Websense is
reporting that 70 of Alexa's
Top 100 sites have been seen either directly hosting, or providing redirects to, 'malicious sites'. Put another way, more than 77% of the sites Websense detected as hosting malicious content were sites with 'good' reputations. While specifics of the definition of malicious aren't given, they do point out that almost 40% of those sites hosted code designed to steal end users' data, including user names, passwords, and credit card information.
A lot of these sites are being advertised in email. By Websense's numbers, about 90% of spam (or, about 75% of all email) contained links to one of these malicious sites.
A quick look through the top 100 shows a lot of familiar names: Google (in all its international incarnations), Yahoo!, Microsoft, LiveJournal, Facebook, Blogger. The unifying theme here is that all of these sites allow user-uploaded content, mostly in the form of blog posts. That content can be anything, from a simple URL pointing at a Canadian Pharmacy website to a cross-site scripting vulnerabilty.
Just as the bad guys are employing a multi-layer offense designed to steal data (such as spam email that points you to a Good Guy redirector that eventually ends up at an innocent-seeming website that pushes a keylogger trojan down to your machine), users need to start considering defense in depth to insure their own safety. The old mantras of "keep your anti-virus software up to date" and "don't click on links from people you don't know" are falling by the wayside in the face of compromised accounts sending out exploits that the virus companies haven't seen yet. What can be done?
- Don't click on links from people you do know, if it seems out of place for them to have sent them. If your mom sends you links to Google Groups, or a business colleague forwards over a Blogspot link, perhaps a phone call to verify the provenance of those links is in order.
- Keep all of your security software up to date. That includes downloading and installing critical Microsoft patches, new fingerprints for your anti-virus software, and upgrades to your web browser.
- Be vigilant with personal information. Change your passwords frequently. Check your bank and credit card accounts at least once a week for unusual activity, and pull your free credit report once a year.

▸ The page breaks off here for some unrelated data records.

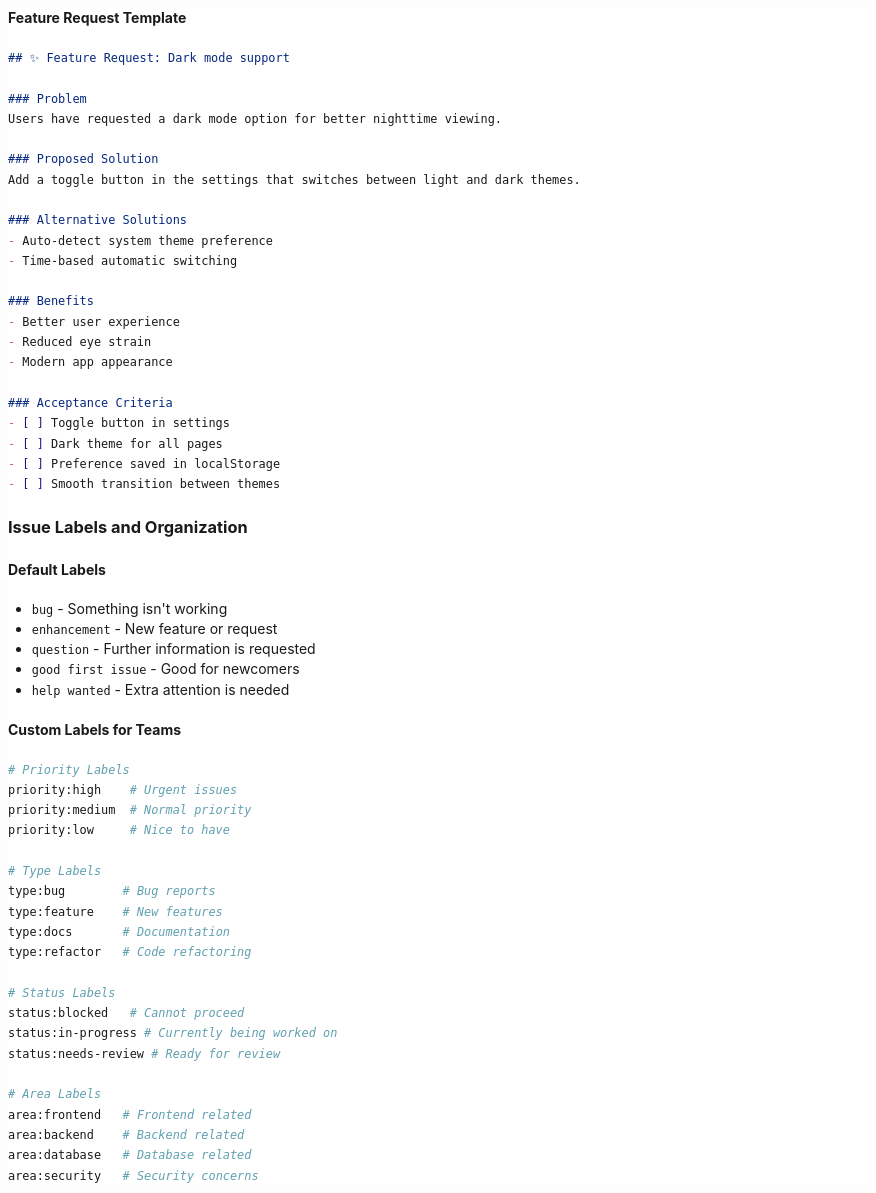 #### Feature Request Template
```markdown
## ✨ Feature Request: Dark mode support

### Problem
Users have requested a dark mode option for better nighttime viewing.

### Proposed Solution
Add a toggle button in the settings that switches between light and dark themes.

### Alternative Solutions
- Auto-detect system theme preference
- Time-based automatic switching

### Benefits
- Better user experience
- Reduced eye strain
- Modern app appearance

### Acceptance Criteria
- [ ] Toggle button in settings
- [ ] Dark theme for all pages
- [ ] Preference saved in localStorage
- [ ] Smooth transition between themes
```

### Issue Labels and Organization

#### Default Labels
- `bug` - Something isn't working
- `enhancement` - New feature or request
- `question` - Further information is requested
- `good first issue` - Good for newcomers
- `help wanted` - Extra attention is needed

#### Custom Labels for Teams
```bash
# Priority Labels
priority:high    # Urgent issues
priority:medium  # Normal priority
priority:low     # Nice to have

# Type Labels  
type:bug        # Bug reports
type:feature    # New features
type:docs       # Documentation
type:refactor   # Code refactoring

# Status Labels
status:blocked   # Cannot proceed
status:in-progress # Currently being worked on
status:needs-review # Ready for review

# Area Labels
area:frontend   # Frontend related
area:backend    # Backend related  
area:database   # Database related
area:security   # Security concerns
```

- Consider changing web browsers. Firefox has, historically, been seen as more secure than Internet Explorer.
- Install trusted security add-ons for your web browser. NoScript (a Firefox extension that prevents untrusted sites from running scripts) and the Netcraft toolbar (for IE or Firefox, this toolbar displays registration information and a safety rating for any website you visit) are two tools that should be in everyone's toolbelt.